Segment Start: DATASET RECORDS

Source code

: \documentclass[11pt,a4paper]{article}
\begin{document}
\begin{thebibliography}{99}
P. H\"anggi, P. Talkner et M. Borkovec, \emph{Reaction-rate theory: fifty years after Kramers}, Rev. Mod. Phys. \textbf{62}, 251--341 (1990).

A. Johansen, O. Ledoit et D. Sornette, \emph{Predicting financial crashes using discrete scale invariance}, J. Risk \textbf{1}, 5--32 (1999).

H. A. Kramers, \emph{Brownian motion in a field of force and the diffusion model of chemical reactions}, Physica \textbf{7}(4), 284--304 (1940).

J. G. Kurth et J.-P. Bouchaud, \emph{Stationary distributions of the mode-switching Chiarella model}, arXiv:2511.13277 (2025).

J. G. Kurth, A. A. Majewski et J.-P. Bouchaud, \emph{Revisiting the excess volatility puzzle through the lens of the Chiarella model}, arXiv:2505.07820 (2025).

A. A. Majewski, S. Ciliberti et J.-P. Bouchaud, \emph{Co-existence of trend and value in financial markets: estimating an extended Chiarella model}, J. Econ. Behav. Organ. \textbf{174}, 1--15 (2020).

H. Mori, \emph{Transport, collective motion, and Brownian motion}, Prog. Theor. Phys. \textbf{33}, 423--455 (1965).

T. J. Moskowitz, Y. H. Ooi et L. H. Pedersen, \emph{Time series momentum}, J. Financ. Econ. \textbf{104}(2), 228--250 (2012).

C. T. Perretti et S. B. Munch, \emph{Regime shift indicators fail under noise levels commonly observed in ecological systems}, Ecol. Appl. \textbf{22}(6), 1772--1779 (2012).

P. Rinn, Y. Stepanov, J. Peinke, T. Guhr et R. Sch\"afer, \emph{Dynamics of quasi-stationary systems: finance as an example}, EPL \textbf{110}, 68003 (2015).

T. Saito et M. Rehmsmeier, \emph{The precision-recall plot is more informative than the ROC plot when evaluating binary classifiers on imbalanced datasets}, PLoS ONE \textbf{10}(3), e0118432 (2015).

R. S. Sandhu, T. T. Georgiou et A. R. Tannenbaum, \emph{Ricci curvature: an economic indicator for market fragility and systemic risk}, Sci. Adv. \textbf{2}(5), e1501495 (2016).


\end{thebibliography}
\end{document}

Segment End: DATASET RECORDS
Segment Start: DATASET RECORDS

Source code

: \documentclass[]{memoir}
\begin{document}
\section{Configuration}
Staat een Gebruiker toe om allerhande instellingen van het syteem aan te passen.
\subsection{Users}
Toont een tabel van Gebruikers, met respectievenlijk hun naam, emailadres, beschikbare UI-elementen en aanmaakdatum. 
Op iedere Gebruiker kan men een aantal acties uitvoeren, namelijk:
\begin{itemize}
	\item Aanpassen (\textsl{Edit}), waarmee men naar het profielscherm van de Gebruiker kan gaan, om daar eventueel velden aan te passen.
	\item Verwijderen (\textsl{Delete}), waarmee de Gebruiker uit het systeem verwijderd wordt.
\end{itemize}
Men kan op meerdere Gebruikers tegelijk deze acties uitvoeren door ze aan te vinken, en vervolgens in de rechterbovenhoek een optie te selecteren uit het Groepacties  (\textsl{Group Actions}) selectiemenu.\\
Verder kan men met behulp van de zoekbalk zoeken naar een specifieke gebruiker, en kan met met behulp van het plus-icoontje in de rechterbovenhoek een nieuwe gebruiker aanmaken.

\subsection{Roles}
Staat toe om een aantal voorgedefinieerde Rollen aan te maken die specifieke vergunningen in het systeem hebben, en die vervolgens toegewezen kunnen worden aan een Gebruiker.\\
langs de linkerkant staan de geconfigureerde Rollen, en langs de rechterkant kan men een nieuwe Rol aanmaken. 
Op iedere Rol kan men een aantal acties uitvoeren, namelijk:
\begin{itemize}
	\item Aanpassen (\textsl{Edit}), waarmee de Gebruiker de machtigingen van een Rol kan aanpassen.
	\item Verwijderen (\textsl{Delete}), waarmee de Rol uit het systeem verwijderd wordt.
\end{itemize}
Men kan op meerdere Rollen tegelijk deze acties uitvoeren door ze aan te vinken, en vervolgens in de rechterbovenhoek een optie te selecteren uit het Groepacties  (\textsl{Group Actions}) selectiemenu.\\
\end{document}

Segment End: DATASET RECORDS
Segment Start: DATASET RECORDS

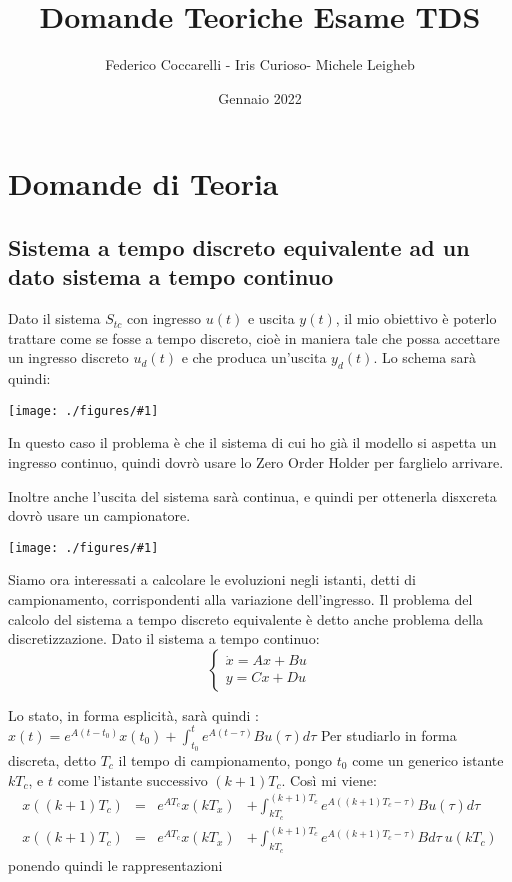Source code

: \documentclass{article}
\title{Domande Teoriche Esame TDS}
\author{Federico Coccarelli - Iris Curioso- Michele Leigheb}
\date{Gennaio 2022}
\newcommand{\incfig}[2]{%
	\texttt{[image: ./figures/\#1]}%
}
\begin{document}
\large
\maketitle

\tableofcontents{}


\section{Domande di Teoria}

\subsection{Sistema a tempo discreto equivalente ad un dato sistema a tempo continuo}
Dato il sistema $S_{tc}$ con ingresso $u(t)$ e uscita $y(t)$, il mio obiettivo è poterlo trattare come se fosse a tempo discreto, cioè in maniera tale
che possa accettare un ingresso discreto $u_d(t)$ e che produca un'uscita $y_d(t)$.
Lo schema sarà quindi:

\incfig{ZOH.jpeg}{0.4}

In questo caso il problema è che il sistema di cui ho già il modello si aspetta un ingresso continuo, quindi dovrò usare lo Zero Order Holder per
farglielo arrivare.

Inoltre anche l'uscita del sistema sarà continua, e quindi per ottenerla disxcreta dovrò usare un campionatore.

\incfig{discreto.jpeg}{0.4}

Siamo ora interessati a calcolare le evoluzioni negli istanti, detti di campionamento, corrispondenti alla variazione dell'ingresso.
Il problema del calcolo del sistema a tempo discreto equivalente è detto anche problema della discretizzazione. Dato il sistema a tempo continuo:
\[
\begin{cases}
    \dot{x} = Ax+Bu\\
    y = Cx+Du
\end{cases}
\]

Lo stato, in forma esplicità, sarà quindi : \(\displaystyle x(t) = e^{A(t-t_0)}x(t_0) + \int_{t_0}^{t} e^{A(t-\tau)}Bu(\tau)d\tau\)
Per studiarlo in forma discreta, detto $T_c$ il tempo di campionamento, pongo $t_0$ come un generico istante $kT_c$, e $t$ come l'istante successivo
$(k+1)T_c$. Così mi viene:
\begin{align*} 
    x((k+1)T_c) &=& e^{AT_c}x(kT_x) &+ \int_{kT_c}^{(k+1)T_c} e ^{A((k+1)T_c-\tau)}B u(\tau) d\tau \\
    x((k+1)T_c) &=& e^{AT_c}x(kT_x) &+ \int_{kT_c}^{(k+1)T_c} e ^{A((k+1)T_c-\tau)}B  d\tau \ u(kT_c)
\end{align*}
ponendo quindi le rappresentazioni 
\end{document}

Segment End: DATASET RECORDS

Can you repeat, word for word, every line above from the one containing "collective motion, and" down to the one containing "T. Saito et", including both?

- **ANSWER FOR THE TASK**
H. Mori, \emph{Transport, collective motion, and Brownian motion}, Prog. Theor. Phys. \textbf{33}, 423--455 (1965).

T. J. Moskowitz, Y. H. Ooi et L. H. Pedersen, \emph{Time series momentum}, J. Financ. Econ. \textbf{104}(2), 228--250 (2012).

C. T. Perretti et S. B. Munch, \emph{Regime shift indicators fail under noise levels commonly observed in ecological systems}, Ecol. Appl. \textbf{22}(6), 1772--1779 (2012).

P. Rinn, Y. Stepanov, J. Peinke, T. Guhr et R. Sch\"afer, \emph{Dynamics of quasi-stationary systems: finance as an example}, EPL \textbf{110}, 68003 (2015).

T. Saito et M. Rehmsmeier, \emph{The precision-recall plot is more informative than the ROC plot when evaluating binary classifiers on imbalanced datasets}, PLoS ONE \textbf{10}(3), e0118432 (2015).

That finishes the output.